▶ _EXERCISE INSTRUCTIONS_
Copy all entries without alteration and skip the pictures they hold.

▶ _EXERCISE MATERIAL_
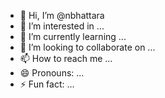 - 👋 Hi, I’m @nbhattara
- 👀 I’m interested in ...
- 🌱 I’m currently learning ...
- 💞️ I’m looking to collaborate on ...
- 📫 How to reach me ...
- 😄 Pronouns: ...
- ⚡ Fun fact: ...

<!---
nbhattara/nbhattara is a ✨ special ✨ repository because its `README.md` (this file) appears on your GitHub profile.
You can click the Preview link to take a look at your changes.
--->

▶ _WRITTEN RESPONSE_
 - 👋 Hi, I’m @nbhattara
- 👀 I’m interested in ...
- 🌱 I’m currently learning ...
- 💞️ I’m looking to collaborate on ...
- 📫 How to reach me ...
- 😄 Pronouns: ...
- ⚡ Fun fact: ...

<!---
nbhattara/nbhattara is a ✨ special ✨ repository because its `README.md` (this file) appears on your GitHub profile.
You can click the Preview link to take a look at your changes.
--->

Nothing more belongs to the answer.